The average B2B buyer uses 3.2 devices during their purchase journey. They research on their phone during a commute, compare options on a laptop at work, and complete a demo request on a tablet at home. Each device creates a separate anonymous session in your analytics. Without cross-device tracking, that single buyer appears as three different users with three disconnected journeys. Your traffic is inflated, your conversion rates are deflated, and your attribution model is blind to the actual path a person takes from awareness to conversion.
Third-party cookies were the duct tape that held cross-device tracking together for two decades. Chrome's deprecation of third-party cookies (now complete as of mid-2025), combined with Safari and Firefox's earlier blocking, means the old approach is dead.
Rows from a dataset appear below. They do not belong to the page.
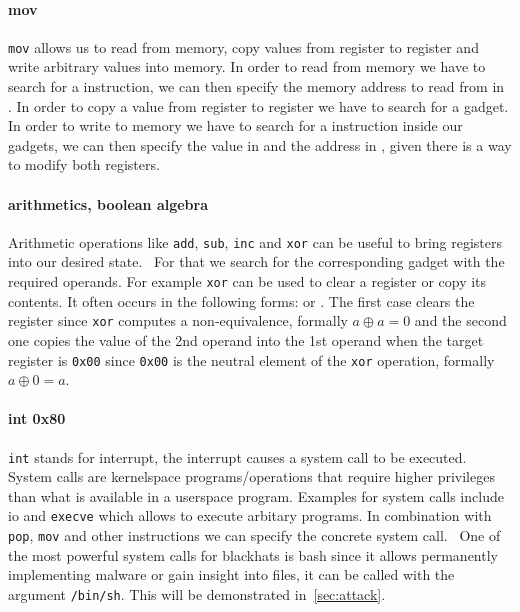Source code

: \documentclass[journal=tosc,submission, notanonymous]{iacrtrans}
\begin{document}
\paragraph{mov}
\Verb+mov+ allows us to read from memory, copy values from register to register and write arbitrary values into memory. In order to read from memory we have to search for a  instruction, we can then specify the memory address to read from in . In order to copy a value from register to register we have to search for a  gadget. In order to write to memory we have to search for a  instruction inside our gadgets, we can then specify the value in  and the address in , given there is a way to modify both registers.
\paragraph{arithmetics, boolean algebra}
Arithmetic operations like \Verb+add+, \Verb+sub+, \Verb+inc+ and \Verb+xor+ can be useful to bring registers into our desired state.~\cite{ropsla} For that we search for the corresponding gadget with the required operands. For example \Verb+xor+ can be used to clear a register or copy its contents. It often occurs in the following forms:  or . The first case clears the register since \Verb+xor+ computes a non-equivalence, formally $a \oplus a = 0$ and the second one copies the value of the 2nd operand into the 1st operand when the target register is \Verb+0x00+ since \Verb+0x00+ is the neutral element of the \Verb+xor+ operation, formally $a \oplus 0 = a$.
\paragraph{int 0x80}
\Verb+int+ stands for interrupt, the interrupt  causes a system call to be executed. System calls are kernelspace programs/operations that require higher privileges than what is available in a userspace program. Examples for system calls include io and \Verb+execve+ which allows to execute arbitary programs. In combination with \Verb+pop+, \Verb+mov+ and other instructions we can specify the concrete system call.~\cite{ropsla} One of the most powerful system calls for blackhats is bash since it allows permanently implementing malware or gain insight into files, it can be called with the argument \Verb+/bin/sh+. This will be demonstrated in~\cref{sec:attack}.
\end{document}
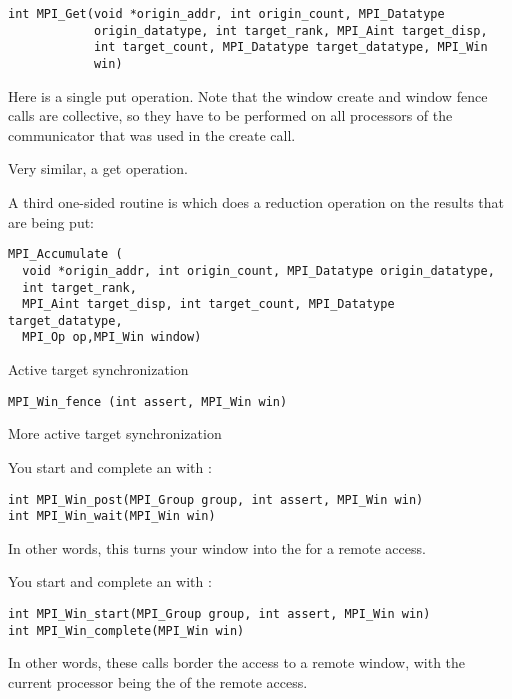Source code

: \begin{verbatim}
int MPI_Get(void *origin_addr, int origin_count, MPI_Datatype
            origin_datatype, int target_rank, MPI_Aint target_disp,
            int target_count, MPI_Datatype target_datatype, MPI_Win
            win)
\end{verbatim}

Here is a single put operation. Note that the window create and window fence calls
are collective, so they have to be performed on all processors
of the communicator that was used in the create call.

Very similar, a get operation.

A third one-sided routine
is  which does a reduction operation on the results
that are being put:
\begin{verbatim}
MPI_Accumulate (
  void *origin_addr, int origin_count, MPI_Datatype origin_datatype, 
  int target_rank,
  MPI_Aint target_disp, int target_count, MPI_Datatype target_datatype,
  MPI_Op op,MPI_Win window)
\end{verbatim}

 {Active target synchronization}

\begin{verbatim}
MPI_Win_fence (int assert, MPI_Win win)
\end{verbatim}

 {More active target synchronization}

You start and complete an  with%
:
\begin{verbatim}
int MPI_Win_post(MPI_Group group, int assert, MPI_Win win)
int MPI_Win_wait(MPI_Win win)
\end{verbatim}
In other words, this turns your window into the  for a remote access.

You start and complete an  with%
:
\begin{verbatim}
int MPI_Win_start(MPI_Group group, int assert, MPI_Win win)
int MPI_Win_complete(MPI_Win win)
\end{verbatim}
In other words, these calls border the access to a remote window, with the current processor
being the  of the remote access.

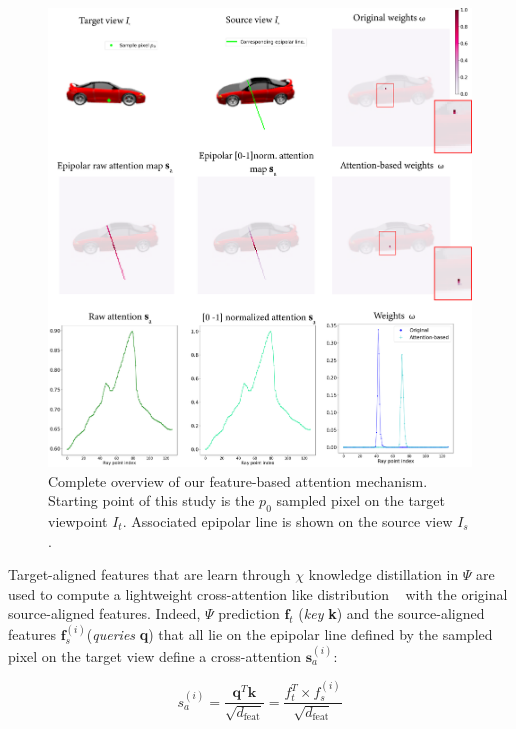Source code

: \begin{figure}[h!]
    \begin{center}
  \includegraphics[width=\linewidth]{images/epinerf/SUPP_COMPLETE_OVERVIEW_OVERLEAF.png}
  \caption{Complete overview of our feature-based attention mechanism. Starting point of this study is the $p_{0}$ sampled pixel on the target viewpoint $I_{t}$. Associated epipolar line is shown on the source view $I_{s}$. }
  \label{fig:attention_overview}
  \end{center}
\end{figure}

Target-aligned features that are learn through $\chi$ knowledge distillation in $\Psi$ are used to compute a lightweight cross-attention like distribution ~\citep{vaswani2017attention} with the original source-aligned features. Indeed, $\Psi$ prediction $\mathbf{f}_{t}$ (\textit{key} \textbf{k}) and the source-aligned features $\mathbf{f}_{s}^{(i)}$(\textit{queries} \textbf{q}) that all lie on the epipolar line defined by the sampled pixel on the target view define a cross-attention $\mathbf{s}_{a}^{(i)}$:

\begin{equation}
    s_{a}^{(i)} = \frac{\mathbf{q}^{T}\mathbf{k}}{\sqrt{d_{\text{feat}}}}= \frac{f_{t}^{T}\times f_{s}^{(i)}}{\sqrt{d_{\text{feat}}}}
\label{eq:attention}
\end{equation}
This guide covers the modern techniques for tracking users across devices using first-party data, deterministic matching, and privacy-compliant probabilistic methods that work without third-party cookies.
- Cross-device tracking without third-party cookies relies on two mechanisms: deterministic matching (using authenticated user identifiers) and probabilistic matching (using device signals and behavior patterns). Deterministic matching is accurate but requires login. Probabilistic matching covers unauthenticated sessions with lower confidence.
- First-party identity resolution is the foundation. When a user authenticates on any device, tie their anonymous sessions to a persistent user ID. This retroactively connects pre-login behavior to the authenticated identity.
- Server-side tracking replaces client-side cookie dependency. By sending events through your server (or a server-side tag manager), you control the identifier lifecycle and avoid browser-level cookie restrictions.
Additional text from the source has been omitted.